On Dec 29, 2007 10:42 AM, Markus Krötzsch <mak@aifb.uni-karlsruhe.de> wrote:
On Montag, 17. Dezember 2007, Sergey Chernyshev wrote:
> Thank you, Markus - it's a really good review! I wonder if there is any way
> to unify performance reporting for all SMW instances so we can compare the
> effects of large data sets, different systems configs (e.g. disabled cache
> and so on) - just looked at profileinfo.php script, it might be an answer,
> actually.
> I wonder if real Wikipedia set of data (outdated, maybe) is going to be set
> up as a test-case for SMW to handle (with Semantic Templates, of course) -
> I was going to do that, but don't have resources for this. This might help
> to make the goal of "Semantic Wikipedia" more transparent.

In fact we have such a site, but it runs on a rather unstable hardware (we
have a buggy RAID controller or driver :-(). It is our test server at
test.ontoworld.org , which also was used for other experiments and is not in
perfect shape right now (and querying was disabled in order to not impair
other experiments). We might set up another more recent Wikipedia copy
sometime in some future.

Great, I'll definitely take a look. What were your main discoveries with English WP and SMW? How many Semantic Templates did you make? I'd say that I'm mostly interested in volume and performance on relatively simple queries since this is what most of large projects would need, although complex queries are also interesting.

It would be quite interesting to see latest WP and latest SMW to understand biggest pain-points.
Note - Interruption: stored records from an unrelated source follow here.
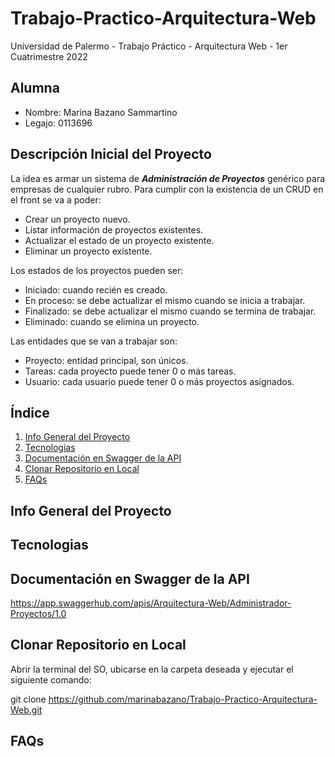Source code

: # Trabajo-Practico-Arquitectura-Web
Universidad de Palermo - Trabajo Práctico - Arquitectura Web - 1er Cuatrimestre 2022

## Alumna
* Nombre: Marina Bazano Sammartino
* Legajo: 0113696

## Descripción Inicial del Proyecto
La idea es armar un sistema de ***Administración de Proyectos*** genérico para empresas de cualquier rubro.
Para cumplir con la existencia de un CRUD en el front se va a poder:
* Crear un proyecto nuevo.
* Listar información de proyectos existentes.
* Actualizar el estado de un proyecto existente.
* Eliminar un proyecto existente.

Los estados de los proyectos pueden ser:
* Iniciado: cuando recién es creado.
* En proceso: se debe actualizar el mismo cuando se inicia a trabajar.
* Finalizado: se debe actualizar el mismo cuando se termina de trabajar.
* Eliminado: cuando se elimina un proyecto.

Las entidades que se van a trabajar son:
* Proyecto: entidad principal, son únicos.
* Tareas: cada proyecto puede tener 0 o más tareas.
* Usuario: cada usuario puede tener 0 o más proyectos asignados.

## Índice

1. [Info General del Proyecto](#general-info)
2. [Tecnologias](#technologies)
3. [Documentación en Swagger de la API](#swagger)
4. [Clonar Repositorio en Local](#installation)
5. [FAQs](#faqs)


## Info General del Proyecto
<a name="general-info"></a>

## Tecnologias
<a name="technologies"></a>

## Documentación en Swagger de la API
<a name="swagger"></a>
https://app.swaggerhub.com/apis/Arquitectura-Web/Administrador-Proyectos/1.0

## Clonar Repositorio en Local
<a name="installation"></a>

Abrir la terminal del SO, ubicarse en la carpeta deseada y ejecutar el siguiente comando:

git clone https://github.com/marinabazano/Trabajo-Practico-Arquitectura-Web.git

## FAQs
<a name="faqs"></a>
> Since we're talking about performance, there is another side of performance
> tuning - percepted performance, this mostly concerns javascripts, css and
> so on - for example there is still a problem of SIMILE Timeline not being
> that fast to load (although performance of pages that didn't have it
> improved now, when client-side the code is loaded only on pages that need
> it). This kind of issues can be tracked using Firebog with Yahoo's YSlow
> add-on.

True, and I hope Timeline is really the main performance problem there. I
wonder whether we could ship a more stripped down version of the scripts to
decrease load time. I guess we should ask the guys over at SAIL for that ...

Can you describe modifications you made to original Timeline code? I used it some time ago and took closer look at how their code is bundled, I might be able to help to migrate it to new version. BTW, it might make sense to have SMW code separate from theirs to make such upgrades easier. 

> I'll be happy to run the tests on the system with significant amount of
> data if you need a testbed.

All profiling support is appreciated, but I am not sure how to operationalise
testing on our servers (SQL profiling would probably need server access,
which is not possible in this case). Insights on JavaScript performance are
also useful, but I guess that MySQL tuning could be most important for
approaching large sites. I you have know about DB optimisation, you can also
have a look at our DB layout and at the SQL queries we generate

Actually I was talking about standardizing some test process that all of us can run on our servers to compare performance and settings and help each other to derive best practices in terms of performance and maybe even find bottlenecks.